Keberhasilan China dalam menangani kasus virus korona tak lepas dari kebijakan yang kuat dari pemerintah dalam mencegah penyebarannya, seperti me-lockdown kota dan membatasi aktivitas warga di daerah yang mengalami wabah.
Selain itu China secara aktif meminta warga untuk melapor jika mengalami gejala sehingga mereka bisa segera ditangani.
Bahkan di kota tertentu pejabat memberikan hadiah uang kepada warganya yang melaporkan gejala korona, meskipun hasilnya negatif.
Dikutip dari China Daily, sebagian besar negara yang mampu mengendalikan pandemi, seperti Singapura, Jepang, dan Korea Selatan, telah mengikuti prinsip deteksi serta karantina dini, sebagaimana pengalaman dan pelajaran dari China.
Organisasi Kesehatan Dunia (WHO) juga merekomendasikan langkah deteksi dini, karantina para penderita, serta upaya pencegahan lain, setelah mengirim tim pencari fakta ke China.

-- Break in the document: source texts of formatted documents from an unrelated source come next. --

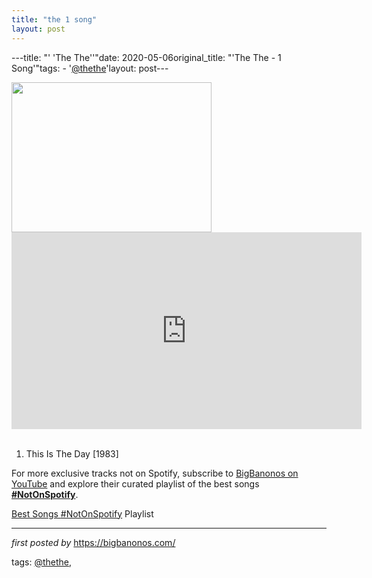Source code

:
 ```yaml
---
title: "the 1 song"
layout: post
---
```

---title: "' 'The The''"date: 2020-05-06original_title: "'The The - 1 Song'"tags:  - '[@thethe](/tags/thethe/)'layout: post---<div class="separator" ><a href="https://i.ytimg.com/vi/aPw75ZqpHJs/hqdefault.jpg" imageanchor="1"><img border="0" data-original-height="360" data-original-width="480" height="240" src="https://i.ytimg.com/vi/aPw75ZqpHJs/hqdefault.jpg" width="320" /></a></div><iframe allow="accelerometer; autoplay; encrypted-media; gyroscope; picture-in-picture" allowfullscreen="" frameborder="0" height="315" src="https://www.youtube.com/embed/videoseries?list=PLtuNtuTatqI3bFZ-7HwcXkbbegUtl5WJR" width="560"></iframe><br /><br /><ol><li>This Is The Day [1983]</li></ol><!--Subscribe and Playlist Links--><div>    <p>For more exclusive tracks not on Spotify, subscribe to <a href="https://www.youtube.com/[@BigBanonos](/tags/BigBanonos/)" target="_blank">BigBanonos on YouTube</a> and explore their curated playlist of the best songs <strong>[#NotOnSpotify](/tags/NotOnSpotify/)</strong>.</p>    <p><a href="https://www.youtube.com/playlist?list=PLtuNtuTatqI0kFahUCbtbfenC_ET5O_tr" target="_blank">Best Songs [#NotOnSpotify](/tags/NotOnSpotify/) Playlist<br /></a></p></div><hr /><p><em>first posted by</em> <a href="https://bigbanonos.com/" rel="noopener" target="_new">https://bigbanonos.com/</a></p><p>tags: [@thethe](/tags/thethe/),</p>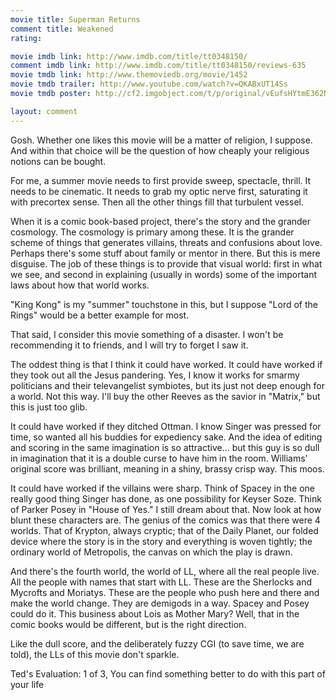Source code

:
 ```yaml
---
movie title: Superman Returns
comment title: Weakened
rating: 

movie imdb link: http://www.imdb.com/title/tt0348150/
comment imdb link: http://www.imdb.com/title/tt0348150/reviews-635
movie tmdb link: http://www.themoviedb.org/movie/1452
movie tmdb trailer: http://www.youtube.com/watch?v=QKABxUT14Ss
movie tmdb poster: http://cf2.imgobject.com/t/p/original/vEufsHYtmE362NOWuf1hAlvqrPQ.jpg

layout: comment
---
```


Gosh. Whether one likes this movie will be a matter of religion, I suppose. And within that choice will be the question of how cheaply your religious notions can be bought. 

For me, a summer movie needs to first provide sweep, spectacle, thrill. It needs to be cinematic. It needs to grab my optic nerve first, saturating it with precortex sense. Then all the other things fill that turbulent vessel. 

When it is a comic book-based project, there's the story and the grander cosmology. The cosmology is primary among these. It is the grander scheme of things that generates villains, threats and confusions about love. Perhaps there's some stuff about family or mentor in there. But this is mere disguise. The job of these things is to provide that visual world: first in what we see, and second in explaining (usually in words) some of the important laws about how that world works. 

"King Kong" is my "summer" touchstone in this, but I suppose "Lord of the Rings" would be a better example for most. 

That said, I consider this movie something of a disaster. I won't be recommending it to friends, and I will try to forget I saw it. 

The oddest thing is that I think it could have worked. It could have worked if they took out all the Jesus pandering. Yes, I know it works for smarmy politicians and their televangelist symbiotes, but its just not deep enough for a world. Not this way. I'll buy the other Reeves as the savior in "Matrix," but this is just too glib. 

It could have worked if they ditched Ottman. I know Singer was pressed for time, so wanted all his buddies for expediency sake. And the idea of editing and scoring in the same imagination is so attractive... but this guy is so dull in imagination that it is a double curse to have him in the room. Williams' original score was brilliant, meaning in a shiny, brassy crisp way. This moos. 

It could have worked if the villains were sharp. Think of Spacey in the one really good thing Singer has done, as one possibility for Keyser Soze. Think of Parker Posey in "House of Yes." I still dream about that. Now look at how blunt these characters are. The genius of the comics was that there were 4 worlds. That of Krypton, always cryptic; that of the Daily Planet, our folded device where the story is in the story and everything is woven tightly; the ordinary world of Metropolis, the canvas on which the play is drawn. 

And there's the fourth world, the world of LL, where all the real people live. All the people with names that start with LL. These are the Sherlocks and Mycrofts and Moriatys. These are the people who push here and there and make the world change. They are demigods in a way. Spacey and Posey could do it. This business about Lois as Mother Mary? Well, that in the comic books would be different, but is the right direction. 

Like the dull score, and the deliberately fuzzy CGI (to save time, we are told), the LLs of this movie don't sparkle. 

Ted's Evaluation: 1 of 3, You can find something better to do with this part of your life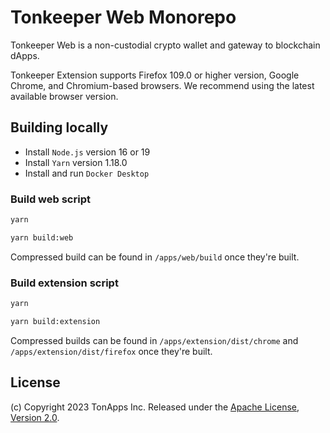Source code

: # Tonkeeper Web Monorepo

Tonkeeper Web is a non-custodial crypto wallet and gateway to blockchain dApps.

Tonkeeper Extension supports Firefox 109.0 or higher version, Google Chrome, and Chromium-based browsers. We recommend using the latest available browser version.

## Building locally

- Install `Node.js` version 16 or 19
- Install `Yarn` version 1.18.0
- Install and run `Docker Desktop`

### Build web script

```sh
yarn

yarn build:web
```

Compressed build can be found in `/apps/web/build` once they're built.

### Build extension script

```sh
yarn

yarn build:extension
```

Compressed builds can be found in `/apps/extension/dist/chrome` and `/apps/extension/dist/firefox` once they're built.

## License

(c) Copyright 2023 TonApps Inc. Released under the [Apache License, Version 2.0](LICENSE.txt).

Terlepas dari kondisi dan sistem administrasi yang berbeda, negara-negara yang mengalami kasus terparah, diminta memperhatikan prinsip-prinsip penanggulangan yang sama dan tidak membuang-buang waktu lagi dalam menerapkannya.
Beberapa negara telah mencoba untuk meminimalisasi dampak, namun langkah-langkah yang mereka ambil dinilai belum cukup untuk bisa mengendalikan pandemi di dalam negeri serta tak cukup ampuh dalam mencegah masuknya sumber penularan dari negara lain.
WHO telah meluncurkan Solidarity Response Fund dengan para mitranya untuk menangani virus korona pada Jumat pekan lalu. Ini menunjukkan seberapa besar upaya bersama yang dilakukan semua pemangku kepentingan.
Negara-negara harus mengambil keuntungan dari kerja sama bilateral maupun multilateral untuk mengoordinasikan upaya lebih baik untuk memerangi virus.
Seperti disampaikan perwakilan negara G20 dalam pertemuan di Khobar, Arab Saudi, pada Kamis pekan lalu, pandemi virus korona membutuhkan respons internasional yang kuat.
Negara-negara G20 dapat memberi contoh, tidak hanya dengan menerapkan langkah-langkah yang kuat di dalam negeri, tapi juga meningkatkan kerja sama dan berkoordinasi untuk mencegah virus.
Dengan melakukan itu, mereka dapat meletakkan dasar yang kuat dalam merrespons pandemi global di masa depan.
China mendeteksi kasus pertama virus korona di Wuhan, Provinsi Hubei, pada akhir Desember 2019 dan mencapai puncaknya pada akhir awal Februari 2020.
Hingga Selasa, China mengonfirmasi 81.033 kasus virus korona. Sebanyak 3.229 di antaranya meninggal dan 68.759 sembuh.